━━ Records for this task ━━
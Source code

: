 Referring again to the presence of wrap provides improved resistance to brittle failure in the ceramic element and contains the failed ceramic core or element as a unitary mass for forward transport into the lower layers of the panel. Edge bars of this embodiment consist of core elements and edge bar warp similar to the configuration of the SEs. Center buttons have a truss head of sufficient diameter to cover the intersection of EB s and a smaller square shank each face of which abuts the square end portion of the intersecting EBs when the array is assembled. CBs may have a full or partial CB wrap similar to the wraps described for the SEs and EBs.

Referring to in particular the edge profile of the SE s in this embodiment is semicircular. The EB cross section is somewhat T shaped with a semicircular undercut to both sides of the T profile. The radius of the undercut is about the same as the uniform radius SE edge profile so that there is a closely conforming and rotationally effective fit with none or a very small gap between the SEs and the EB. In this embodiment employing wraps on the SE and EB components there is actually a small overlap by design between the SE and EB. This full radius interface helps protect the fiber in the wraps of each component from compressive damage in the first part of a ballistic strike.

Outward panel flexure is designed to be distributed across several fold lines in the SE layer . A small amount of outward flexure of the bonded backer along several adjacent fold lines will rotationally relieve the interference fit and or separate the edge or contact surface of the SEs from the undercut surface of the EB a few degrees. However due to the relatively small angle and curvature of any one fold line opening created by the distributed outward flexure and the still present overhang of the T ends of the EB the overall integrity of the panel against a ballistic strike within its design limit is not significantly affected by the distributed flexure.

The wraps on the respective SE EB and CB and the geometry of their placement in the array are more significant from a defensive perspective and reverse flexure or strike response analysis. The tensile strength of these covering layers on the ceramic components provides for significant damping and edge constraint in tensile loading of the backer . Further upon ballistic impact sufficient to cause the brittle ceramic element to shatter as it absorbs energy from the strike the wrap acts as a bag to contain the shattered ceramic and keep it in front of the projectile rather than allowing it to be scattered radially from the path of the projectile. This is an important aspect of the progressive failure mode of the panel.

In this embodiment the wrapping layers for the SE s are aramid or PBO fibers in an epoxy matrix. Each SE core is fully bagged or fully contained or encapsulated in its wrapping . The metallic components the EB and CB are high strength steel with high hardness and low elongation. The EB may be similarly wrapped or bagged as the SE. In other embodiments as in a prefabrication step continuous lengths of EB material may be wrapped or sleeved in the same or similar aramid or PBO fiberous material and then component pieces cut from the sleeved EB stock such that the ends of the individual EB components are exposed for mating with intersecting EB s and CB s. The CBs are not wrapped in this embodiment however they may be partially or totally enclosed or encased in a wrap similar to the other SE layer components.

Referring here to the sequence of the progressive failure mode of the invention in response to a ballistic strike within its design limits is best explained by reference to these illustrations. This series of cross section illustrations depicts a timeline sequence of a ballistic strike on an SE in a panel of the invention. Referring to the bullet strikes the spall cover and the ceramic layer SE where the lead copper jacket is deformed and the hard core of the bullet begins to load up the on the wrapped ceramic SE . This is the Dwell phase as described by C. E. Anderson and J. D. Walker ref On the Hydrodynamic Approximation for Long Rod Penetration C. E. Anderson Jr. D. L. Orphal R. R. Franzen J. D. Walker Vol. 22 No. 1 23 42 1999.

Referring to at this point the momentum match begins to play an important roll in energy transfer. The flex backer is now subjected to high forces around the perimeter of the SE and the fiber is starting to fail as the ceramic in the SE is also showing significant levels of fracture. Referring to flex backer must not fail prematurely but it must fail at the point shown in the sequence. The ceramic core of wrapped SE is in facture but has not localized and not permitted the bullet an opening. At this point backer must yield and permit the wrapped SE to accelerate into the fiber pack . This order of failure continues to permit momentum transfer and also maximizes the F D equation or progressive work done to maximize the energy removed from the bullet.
━━━
◆ **Exercise aim**
Repeat each entry above exactly as shown.

◆ **Result of the exercise**
Source code

: Referring again to the presence of wrap provides improved resistance to brittle failure in the ceramic element and contains the failed ceramic core or element as a unitary mass for forward transport into the lower layers of the panel. Edge bars of this embodiment consist of core elements and edge bar warp similar to the configuration of the SEs. Center buttons have a truss head of sufficient diameter to cover the intersection of EB s and a smaller square shank each face of which abuts the square end portion of the intersecting EBs when the array is assembled. CBs may have a full or partial CB wrap similar to the wraps described for the SEs and EBs.

Referring to in particular the edge profile of the SE s in this embodiment is semicircular. The EB cross section is somewhat T shaped with a semicircular undercut to both sides of the T profile. The radius of the undercut is about the same as the uniform radius SE edge profile so that there is a closely conforming and rotationally effective fit with none or a very small gap between the SEs and the EB. In this embodiment employing wraps on the SE and EB components there is actually a small overlap by design between the SE and EB. This full radius interface helps protect the fiber in the wraps of each component from compressive damage in the first part of a ballistic strike.

Outward panel flexure is designed to be distributed across several fold lines in the SE layer . A small amount of outward flexure of the bonded backer along several adjacent fold lines will rotationally relieve the interference fit and or separate the edge or contact surface of the SEs from the undercut surface of the EB a few degrees. However due to the relatively small angle and curvature of any one fold line opening created by the distributed outward flexure and the still present overhang of the T ends of the EB the overall integrity of the panel against a ballistic strike within its design limit is not significantly affected by the distributed flexure.

The wraps on the respective SE EB and CB and the geometry of their placement in the array are more significant from a defensive perspective and reverse flexure or strike response analysis. The tensile strength of these covering layers on the ceramic components provides for significant damping and edge constraint in tensile loading of the backer . Further upon ballistic impact sufficient to cause the brittle ceramic element to shatter as it absorbs energy from the strike the wrap acts as a bag to contain the shattered ceramic and keep it in front of the projectile rather than allowing it to be scattered radially from the path of the projectile. This is an important aspect of the progressive failure mode of the panel.

In this embodiment the wrapping layers for the SE s are aramid or PBO fibers in an epoxy matrix. Each SE core is fully bagged or fully contained or encapsulated in its wrapping . The metallic components the EB and CB are high strength steel with high hardness and low elongation. The EB may be similarly wrapped or bagged as the SE. In other embodiments as in a prefabrication step continuous lengths of EB material may be wrapped or sleeved in the same or similar aramid or PBO fiberous material and then component pieces cut from the sleeved EB stock such that the ends of the individual EB components are exposed for mating with intersecting EB s and CB s. The CBs are not wrapped in this embodiment however they may be partially or totally enclosed or encased in a wrap similar to the other SE layer components.

Referring here to the sequence of the progressive failure mode of the invention in response to a ballistic strike within its design limits is best explained by reference to these illustrations. This series of cross section illustrations depicts a timeline sequence of a ballistic strike on an SE in a panel of the invention. Referring to the bullet strikes the spall cover and the ceramic layer SE where the lead copper jacket is deformed and the hard core of the bullet begins to load up the on the wrapped ceramic SE . This is the Dwell phase as described by C. E. Anderson and J. D. Walker ref On the Hydrodynamic Approximation for Long Rod Penetration C. E. Anderson Jr. D. L. Orphal R. R. Franzen J. D. Walker Vol. 22 No. 1 23 42 1999.

Referring to at this point the momentum match begins to play an important roll in energy transfer. The flex backer is now subjected to high forces around the perimeter of the SE and the fiber is starting to fail as the ceramic in the SE is also showing significant levels of fracture. Referring to flex backer must not fail prematurely but it must fail at the point shown in the sequence. The ceramic core of wrapped SE is in facture but has not localized and not permitted the bullet an opening. At this point backer must yield and permit the wrapped SE to accelerate into the fiber pack . This order of failure continues to permit momentum transfer and also maximizes the F D equation or progressive work done to maximize the energy removed from the bullet.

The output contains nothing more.